═════ Dataset extract

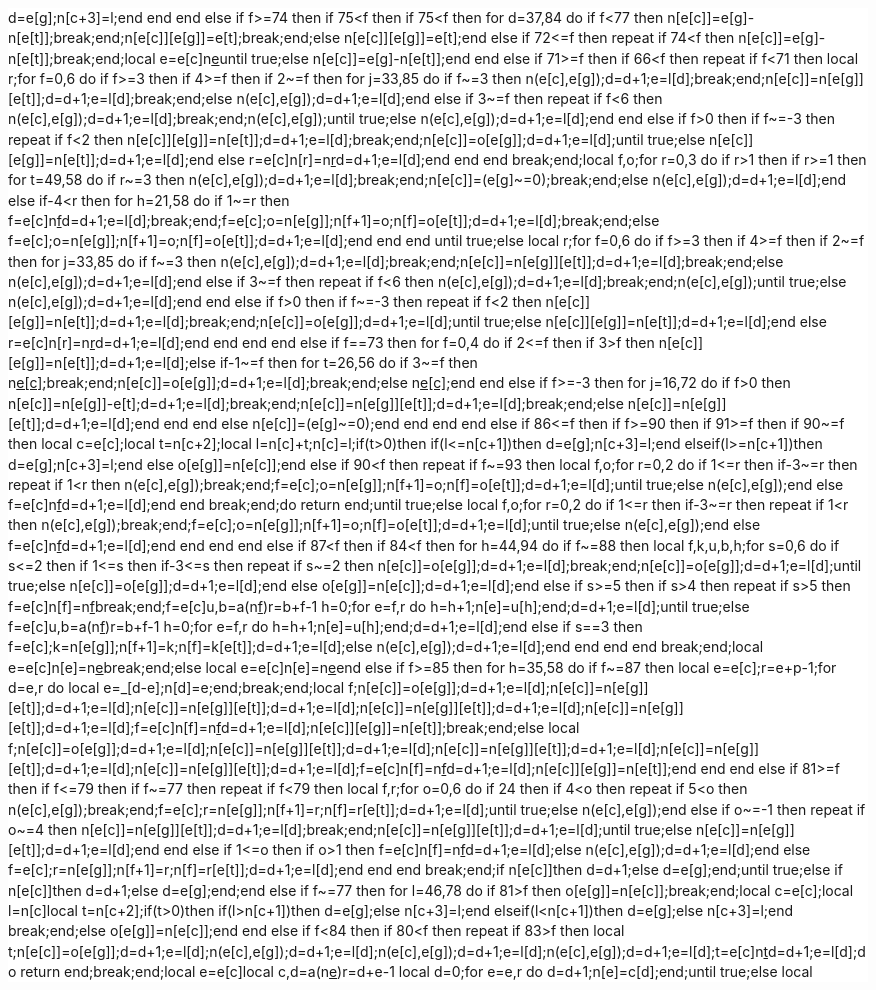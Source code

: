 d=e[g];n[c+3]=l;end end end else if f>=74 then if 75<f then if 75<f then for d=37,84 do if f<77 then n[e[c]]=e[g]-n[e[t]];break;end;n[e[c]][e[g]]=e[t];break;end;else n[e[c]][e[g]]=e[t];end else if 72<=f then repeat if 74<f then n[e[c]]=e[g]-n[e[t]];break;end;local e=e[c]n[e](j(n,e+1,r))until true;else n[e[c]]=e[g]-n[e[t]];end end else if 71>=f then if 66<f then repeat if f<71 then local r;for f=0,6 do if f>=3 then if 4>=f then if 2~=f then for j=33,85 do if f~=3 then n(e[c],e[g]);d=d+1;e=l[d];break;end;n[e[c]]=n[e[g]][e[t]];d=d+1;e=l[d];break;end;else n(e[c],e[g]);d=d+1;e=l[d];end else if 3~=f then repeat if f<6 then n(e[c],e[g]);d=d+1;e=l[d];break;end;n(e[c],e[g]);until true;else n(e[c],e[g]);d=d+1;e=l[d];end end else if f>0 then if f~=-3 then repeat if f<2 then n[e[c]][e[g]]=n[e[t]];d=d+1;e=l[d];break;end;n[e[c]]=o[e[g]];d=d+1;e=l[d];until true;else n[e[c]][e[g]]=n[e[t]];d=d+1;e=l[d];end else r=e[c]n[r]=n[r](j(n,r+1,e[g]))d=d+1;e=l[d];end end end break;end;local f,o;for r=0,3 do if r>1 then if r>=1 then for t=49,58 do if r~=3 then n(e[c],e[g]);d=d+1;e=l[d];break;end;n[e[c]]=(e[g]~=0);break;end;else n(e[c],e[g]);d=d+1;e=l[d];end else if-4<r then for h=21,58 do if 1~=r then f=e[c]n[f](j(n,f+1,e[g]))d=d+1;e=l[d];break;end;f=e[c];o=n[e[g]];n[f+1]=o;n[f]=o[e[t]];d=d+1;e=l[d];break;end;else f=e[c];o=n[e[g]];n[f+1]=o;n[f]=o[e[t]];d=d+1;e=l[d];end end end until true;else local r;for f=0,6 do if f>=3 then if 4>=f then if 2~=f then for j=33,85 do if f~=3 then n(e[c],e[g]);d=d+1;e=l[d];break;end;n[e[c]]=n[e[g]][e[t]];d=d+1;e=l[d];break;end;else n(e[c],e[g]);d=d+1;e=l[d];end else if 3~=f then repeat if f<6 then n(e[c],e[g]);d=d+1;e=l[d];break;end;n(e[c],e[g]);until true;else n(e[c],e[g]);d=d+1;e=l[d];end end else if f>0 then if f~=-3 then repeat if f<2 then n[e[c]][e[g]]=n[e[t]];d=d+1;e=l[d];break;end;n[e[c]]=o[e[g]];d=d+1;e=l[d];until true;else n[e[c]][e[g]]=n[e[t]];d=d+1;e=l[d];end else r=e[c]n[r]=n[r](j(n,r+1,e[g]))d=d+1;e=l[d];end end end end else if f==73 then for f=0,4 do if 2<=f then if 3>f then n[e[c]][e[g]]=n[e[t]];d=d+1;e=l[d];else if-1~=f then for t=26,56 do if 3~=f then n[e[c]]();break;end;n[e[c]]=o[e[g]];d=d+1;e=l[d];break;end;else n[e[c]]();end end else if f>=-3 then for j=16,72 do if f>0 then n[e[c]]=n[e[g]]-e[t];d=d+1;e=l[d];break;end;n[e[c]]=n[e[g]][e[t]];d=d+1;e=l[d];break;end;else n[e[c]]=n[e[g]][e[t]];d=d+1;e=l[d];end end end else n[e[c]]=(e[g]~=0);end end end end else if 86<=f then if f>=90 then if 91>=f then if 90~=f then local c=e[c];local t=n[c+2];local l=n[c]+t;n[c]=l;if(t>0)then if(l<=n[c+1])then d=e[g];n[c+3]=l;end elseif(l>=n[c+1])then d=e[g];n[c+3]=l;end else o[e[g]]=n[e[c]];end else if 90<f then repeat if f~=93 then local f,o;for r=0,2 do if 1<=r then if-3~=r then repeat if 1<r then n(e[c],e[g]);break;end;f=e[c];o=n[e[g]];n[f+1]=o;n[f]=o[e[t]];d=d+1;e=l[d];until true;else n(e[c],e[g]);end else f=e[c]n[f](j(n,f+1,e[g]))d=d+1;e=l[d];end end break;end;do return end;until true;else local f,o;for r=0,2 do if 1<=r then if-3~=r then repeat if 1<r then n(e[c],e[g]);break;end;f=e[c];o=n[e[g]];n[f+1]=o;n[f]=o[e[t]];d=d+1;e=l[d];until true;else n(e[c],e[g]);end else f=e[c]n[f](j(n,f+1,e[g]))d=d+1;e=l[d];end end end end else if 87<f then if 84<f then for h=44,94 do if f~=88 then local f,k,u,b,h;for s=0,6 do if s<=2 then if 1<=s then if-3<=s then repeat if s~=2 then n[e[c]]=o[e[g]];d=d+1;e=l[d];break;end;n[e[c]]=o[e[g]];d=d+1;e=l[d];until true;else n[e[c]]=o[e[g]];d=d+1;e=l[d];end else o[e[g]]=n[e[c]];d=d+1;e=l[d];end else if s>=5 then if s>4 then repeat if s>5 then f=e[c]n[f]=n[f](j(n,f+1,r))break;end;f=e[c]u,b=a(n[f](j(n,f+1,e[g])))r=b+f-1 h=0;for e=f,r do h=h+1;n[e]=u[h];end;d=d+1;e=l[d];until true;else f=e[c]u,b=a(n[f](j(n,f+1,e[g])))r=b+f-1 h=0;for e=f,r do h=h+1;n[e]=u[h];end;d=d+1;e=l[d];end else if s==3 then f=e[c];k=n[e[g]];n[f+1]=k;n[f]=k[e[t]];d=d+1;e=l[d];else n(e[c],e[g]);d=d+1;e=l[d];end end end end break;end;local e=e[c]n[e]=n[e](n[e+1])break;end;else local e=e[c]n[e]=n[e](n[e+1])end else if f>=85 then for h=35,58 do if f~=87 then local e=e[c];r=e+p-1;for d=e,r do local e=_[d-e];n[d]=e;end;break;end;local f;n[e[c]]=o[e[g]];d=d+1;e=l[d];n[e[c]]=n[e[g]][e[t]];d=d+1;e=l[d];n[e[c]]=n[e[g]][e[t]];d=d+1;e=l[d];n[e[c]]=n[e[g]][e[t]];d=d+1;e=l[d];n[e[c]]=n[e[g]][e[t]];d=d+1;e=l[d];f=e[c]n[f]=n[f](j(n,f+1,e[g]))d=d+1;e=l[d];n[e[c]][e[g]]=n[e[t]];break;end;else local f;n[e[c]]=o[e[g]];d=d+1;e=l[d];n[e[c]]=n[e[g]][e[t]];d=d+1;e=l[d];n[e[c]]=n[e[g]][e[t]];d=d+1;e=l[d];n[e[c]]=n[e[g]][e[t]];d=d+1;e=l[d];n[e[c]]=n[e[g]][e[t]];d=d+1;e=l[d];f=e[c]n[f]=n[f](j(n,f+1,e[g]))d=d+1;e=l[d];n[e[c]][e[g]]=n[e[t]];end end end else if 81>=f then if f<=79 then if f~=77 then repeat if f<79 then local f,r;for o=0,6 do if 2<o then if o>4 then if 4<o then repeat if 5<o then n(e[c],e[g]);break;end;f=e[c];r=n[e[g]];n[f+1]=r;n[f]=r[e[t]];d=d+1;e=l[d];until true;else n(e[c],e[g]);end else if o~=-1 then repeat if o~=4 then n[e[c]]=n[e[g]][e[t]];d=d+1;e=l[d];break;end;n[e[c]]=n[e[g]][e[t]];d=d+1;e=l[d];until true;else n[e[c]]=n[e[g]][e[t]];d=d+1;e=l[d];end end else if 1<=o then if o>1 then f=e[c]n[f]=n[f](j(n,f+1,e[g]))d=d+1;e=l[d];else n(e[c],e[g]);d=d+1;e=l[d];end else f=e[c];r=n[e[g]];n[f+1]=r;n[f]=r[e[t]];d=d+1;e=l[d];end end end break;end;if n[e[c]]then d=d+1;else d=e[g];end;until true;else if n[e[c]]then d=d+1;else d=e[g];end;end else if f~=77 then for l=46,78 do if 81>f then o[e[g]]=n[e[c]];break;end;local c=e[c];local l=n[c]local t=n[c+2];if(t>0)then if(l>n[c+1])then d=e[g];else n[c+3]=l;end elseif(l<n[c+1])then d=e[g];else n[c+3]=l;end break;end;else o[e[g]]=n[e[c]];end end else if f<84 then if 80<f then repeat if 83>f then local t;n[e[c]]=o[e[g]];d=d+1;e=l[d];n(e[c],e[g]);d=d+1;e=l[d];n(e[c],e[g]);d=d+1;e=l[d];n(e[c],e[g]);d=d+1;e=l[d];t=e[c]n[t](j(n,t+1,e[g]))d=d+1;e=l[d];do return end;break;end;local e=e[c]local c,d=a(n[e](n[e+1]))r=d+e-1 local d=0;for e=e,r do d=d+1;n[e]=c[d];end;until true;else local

══════════
═════ Dataset extract

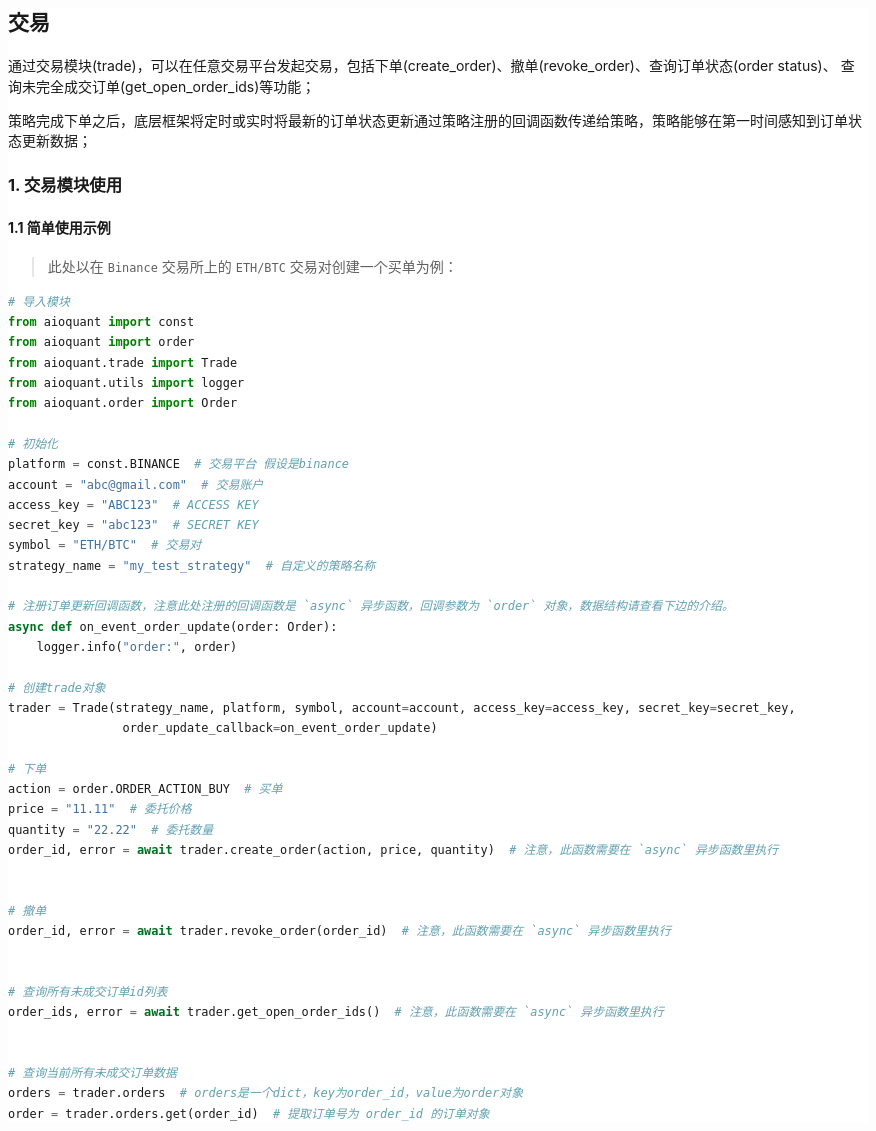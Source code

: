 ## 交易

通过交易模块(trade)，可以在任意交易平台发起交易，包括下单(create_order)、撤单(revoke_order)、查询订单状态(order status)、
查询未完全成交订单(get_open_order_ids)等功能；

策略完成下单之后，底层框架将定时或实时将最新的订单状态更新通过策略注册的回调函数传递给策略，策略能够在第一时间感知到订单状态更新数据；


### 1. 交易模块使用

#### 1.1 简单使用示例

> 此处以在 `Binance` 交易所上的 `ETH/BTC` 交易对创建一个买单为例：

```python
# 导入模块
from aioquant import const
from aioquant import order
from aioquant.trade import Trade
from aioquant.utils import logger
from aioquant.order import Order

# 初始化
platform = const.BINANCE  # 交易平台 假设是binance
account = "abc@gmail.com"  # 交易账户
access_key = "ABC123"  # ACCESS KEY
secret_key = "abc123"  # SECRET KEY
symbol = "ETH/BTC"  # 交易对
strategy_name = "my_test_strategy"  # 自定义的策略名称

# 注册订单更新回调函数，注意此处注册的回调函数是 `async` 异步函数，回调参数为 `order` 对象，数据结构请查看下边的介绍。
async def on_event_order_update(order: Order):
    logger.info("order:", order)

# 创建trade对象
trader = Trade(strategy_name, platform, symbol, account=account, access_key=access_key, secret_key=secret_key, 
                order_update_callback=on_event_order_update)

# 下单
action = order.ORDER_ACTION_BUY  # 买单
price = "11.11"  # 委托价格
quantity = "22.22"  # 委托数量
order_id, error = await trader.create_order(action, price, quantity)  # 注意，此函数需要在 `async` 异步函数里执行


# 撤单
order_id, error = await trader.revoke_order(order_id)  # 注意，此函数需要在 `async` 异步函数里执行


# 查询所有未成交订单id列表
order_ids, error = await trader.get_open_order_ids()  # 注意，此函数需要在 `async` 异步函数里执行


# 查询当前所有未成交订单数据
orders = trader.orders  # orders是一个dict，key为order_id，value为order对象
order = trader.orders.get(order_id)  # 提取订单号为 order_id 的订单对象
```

══════════
═════ Dataset extract

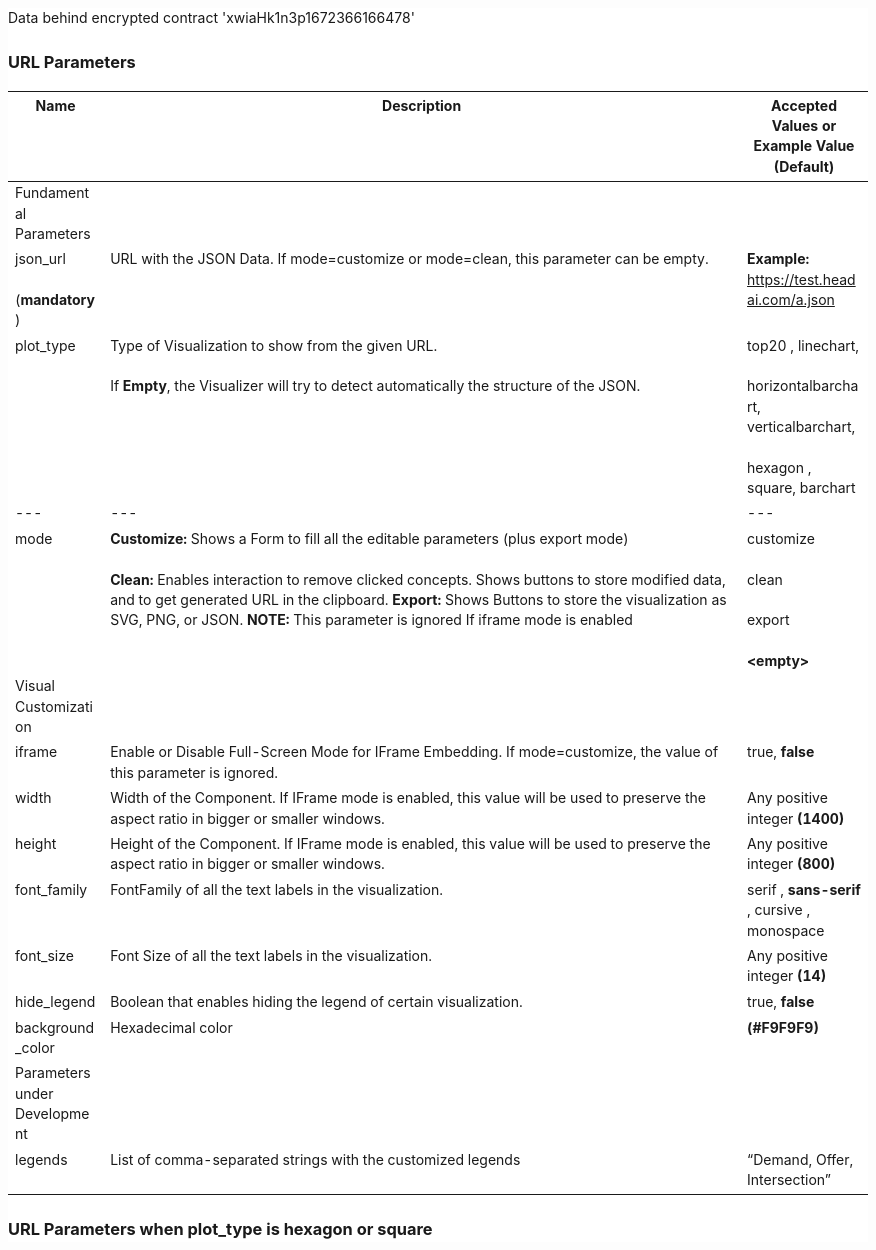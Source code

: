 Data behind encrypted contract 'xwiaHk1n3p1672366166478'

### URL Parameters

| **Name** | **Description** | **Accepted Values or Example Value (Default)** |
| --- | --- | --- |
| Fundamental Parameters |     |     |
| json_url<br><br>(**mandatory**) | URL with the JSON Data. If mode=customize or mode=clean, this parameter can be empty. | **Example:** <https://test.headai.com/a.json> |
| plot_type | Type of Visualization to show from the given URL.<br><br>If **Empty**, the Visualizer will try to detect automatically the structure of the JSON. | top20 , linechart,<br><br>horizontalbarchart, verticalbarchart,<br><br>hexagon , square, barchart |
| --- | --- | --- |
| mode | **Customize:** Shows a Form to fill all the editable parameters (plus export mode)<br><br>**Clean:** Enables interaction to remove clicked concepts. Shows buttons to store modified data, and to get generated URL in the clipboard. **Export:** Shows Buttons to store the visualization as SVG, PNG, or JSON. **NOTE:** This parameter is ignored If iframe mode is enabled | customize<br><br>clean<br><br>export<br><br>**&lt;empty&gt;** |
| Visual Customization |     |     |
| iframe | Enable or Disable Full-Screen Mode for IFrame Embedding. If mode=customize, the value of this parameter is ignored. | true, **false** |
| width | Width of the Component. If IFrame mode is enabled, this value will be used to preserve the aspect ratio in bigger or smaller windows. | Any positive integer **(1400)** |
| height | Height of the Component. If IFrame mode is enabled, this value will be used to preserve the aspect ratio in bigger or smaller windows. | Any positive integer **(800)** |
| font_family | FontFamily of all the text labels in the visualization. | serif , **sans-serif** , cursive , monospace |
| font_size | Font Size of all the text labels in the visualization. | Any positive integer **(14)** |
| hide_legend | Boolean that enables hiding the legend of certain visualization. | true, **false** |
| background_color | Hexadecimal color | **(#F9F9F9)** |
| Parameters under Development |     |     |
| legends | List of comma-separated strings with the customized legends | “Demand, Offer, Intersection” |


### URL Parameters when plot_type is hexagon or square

══════════

— Task objective —
Would you please copy each line of the listing that contains the word "with"?

— Response below —
| json_url<br><br>(**mandatory**) | URL with the JSON Data. If mode=customize or mode=clean, this parameter can be empty. | **Example:** <https://test.headai.com/a.json> |
| legends | List of comma-separated strings with the customized legends | “Demand, Offer, Intersection” |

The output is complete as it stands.